Anyway, this week, I want to start at the high end with the big boxes, what are known as the Power 595s in the current Power6/6+ generation. The Power 595s never got a Power6+ variant of the processor and have been based from the beginning on 4.2 GHz and 5 GHz versions of the Power6 chip. The Power6+ was supposed to provide more oomph to the Power Systems family as clock speeds were cranked up, but that never happened. In entry and midrange machines, IBM doubled up the processors with the Power6+ generation at the end of 2008 and in early 2009 and that is how it delivered more bang (and more bang for the buck). But the Power 595 was relatively stagnant for more than two years–something that is only possible because Sun Microsystems has massively screwed up its own UltraSparc servers and Fujitsu was late with quad-core processors in the boxes that Sun resells as the Sparc Enterprise M line, and Hewlett-Packard has been hamstrung by Intel‘s delays with its quad-core “Tukwila” Itanium processors.
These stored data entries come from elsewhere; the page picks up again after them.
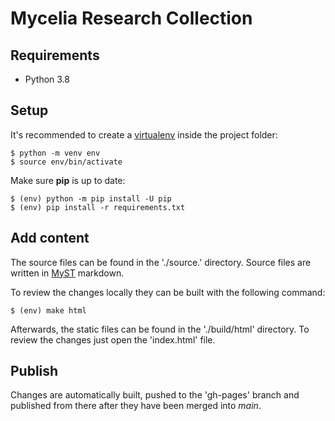 # Mycelia Research Collection

## Requirements

- Python 3.8

## Setup

It's recommended to create a [virtualenv](https://pypi.org/project/virtualenv/)
inside the project folder:

    $ python -m venv env
    $ source env/bin/activate

Make sure **pip** is up to date:

    $ (env) python -m pip install -U pip
    $ (env) pip install -r requirements.txt

## Add content

The source files can be found in the './source.' directory. Source files are
written in [MyST](https://myst-parser.readthedocs.io/en/latest/) markdown.

To review the changes locally they can be built with the following command:

    $ (env) make html

Afterwards, the static files can be found in the './build/html' directory.
To review the changes just open the 'index.html' file.

## Publish

Changes are automatically built, pushed to the 'gh-pages' branch and published
from there after they have been merged into *main*.
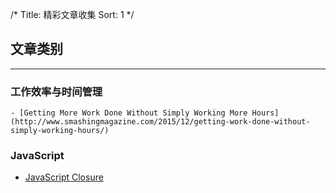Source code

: /*
  Title: 精彩文章收集
  Sort: 1
  */

## 文章类别
----
### 工作效率与时间管理
    - [Getting More Work Done Without Simply Working More Hours](http://www.smashingmagazine.com/2015/12/getting-work-done-without-simply-working-hours/)

### JavaScript
   - [JavaScript Closure](https://medium.com/javascript-scene/master-the-javascript-interview-what-is-a-closure-b2f0d2152b36#.5i98pe1yb)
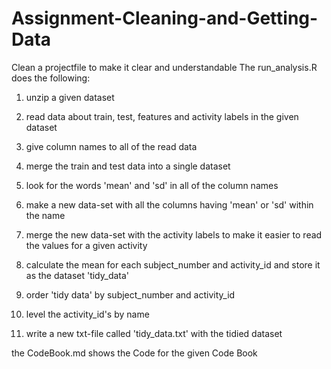# Assignment-Cleaning-and-Getting-Data

Clean a projectfile to make it clear and understandable The run_analysis.R does the following:

1. unzip a given dataset

2. read data about train, test, features and activity labels in the given dataset

3. give column names to all of the read data

4. merge the train and test data into a single dataset

5. look for the words 'mean' and 'sd' in all of the column names

6. make a new data-set with all the columns having 'mean' or 'sd' within the name

7. merge the new data-set with the activity labels to make it easier to read the values for a given activity

8. calculate the mean for each subject_number and activity_id and store it as the dataset 'tidy_data'

9. order 'tidy data' by subject_number and activity_id

10. level the activity_id's by name

11. write a new txt-file called 'tidy_data.txt' with the tidied dataset

the CodeBook.md shows the Code for the given Code Book
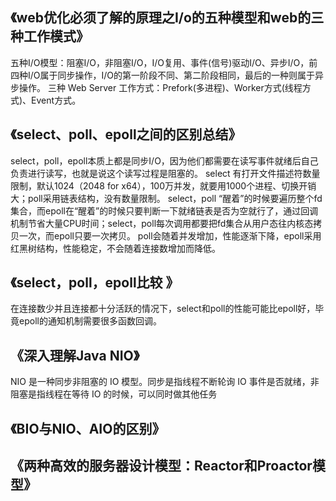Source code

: ## 《web优化必须了解的原理之I/o的五种模型和web的三种工作模式》

五种I/O模型：阻塞I/O，非阻塞I/O，I/O复用、事件(信号)驱动I/O、异步I/O，前四种I/O属于同步操作，I/O的第一阶段不同、第二阶段相同，最后的一种则属于异步操作。
三种 Web Server 工作方式：Prefork(多进程)、Worker方式(线程方式)、Event方式。

## 《select、poll、epoll之间的区别总结》

select，poll，epoll本质上都是同步I/O，因为他们都需要在读写事件就绪后自己负责进行读写，也就是说这个读写过程是阻塞的。
select 有打开文件描述符数量限制，默认1024（2048 for x64），100万并发，就要用1000个进程、切换开销大；poll采用链表结构，没有数量限制。
select，poll “醒着”的时候要遍历整个fd集合，而epoll在“醒着”的时候只要判断一下就绪链表是否为空就行了，通过回调机制节省大量CPU时间；select，poll每次调用都要把fd集合从用户态往内核态拷贝一次，而epoll只要一次拷贝。
poll会随着并发增加，性能逐渐下降，epoll采用红黑树结构，性能稳定，不会随着连接数增加而降低。
## 《select，poll，epoll比较 》

在连接数少并且连接都十分活跃的情况下，select和poll的性能可能比epoll好，毕竟epoll的通知机制需要很多函数回调。
## 《深入理解Java NIO》

NIO 是一种同步非阻塞的 IO 模型。同步是指线程不断轮询 IO 事件是否就绪，非阻塞是指线程在等待 IO 的时候，可以同时做其他任务
## 《BIO与NIO、AIO的区别》

## 《两种高效的服务器设计模型：Reactor和Proactor模型》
The Power 595 came in two flavors, spanning from eight to 64 cores using the 4.2 GHz Power6 engines and spanning from 16 to 64 engines using the 5 GHz variant. Main memory spanned from 16 GB to 4 TB, with 32 DDR2 memory slots per processor book (what we might call a cell board in another platform); the machine could have from one to eight of these books. Instead of using multichip module packaging, as it did during the Power5/5+ generation, putting multiple chips and L3 caches on a ceramic substrate and wiring it up on a board, with the Power6 version of the Power 595, IBM put a single dual-core Power6 chip and its 32 MB L3 cache onto a single chip module, and then put four of these onto a cell board, much as you would with a plain vanilla four-socket X64 box. The resulting machine came in a 24-inch-wide non-standard chassis, had 64 cores, 128 threads, 1 GB of L3 cache, and 256 memory slots topping out at 4 TB (if you used 533 GHz main memory instead of 667 MHz memory, which topped out at 1 TB).
IBM has been very vague about the performance of the future Power7-based systems, and has only said that using the eight-core chips, the future Power Systems machines will be able to deliver two to three times the performance in the same power envelope as the existing Power6/6+ versions of the lineup. Let’s take the high end of that estimate and see where it leads us. IBM will be reducing its clock speeds even as it cranks the cores and boosts the threads on the Power7 chips. We already know that IBM can hit 4 GHz with the special Power7 multichip modules used in the “Blue Waters” petaflops supercomputer being installed at the University of Illinois, and I already estimated that just one slice of this very interesting design–a 2U rack with eight MCMs, each with four eight-core chips on it–with 256 cores would weigh in at about 800,000 CPWs of aggregate OS/400-style computing performance. The 64-core Power 595 is rated at 294,700 CPWs using the 5 GHz Power6 chips (that’s two 32-core partitions, since i 6.1 can’t span more than 32 cores, apparently), and that gives us a factor of 2.7 in aggregate performance improvement.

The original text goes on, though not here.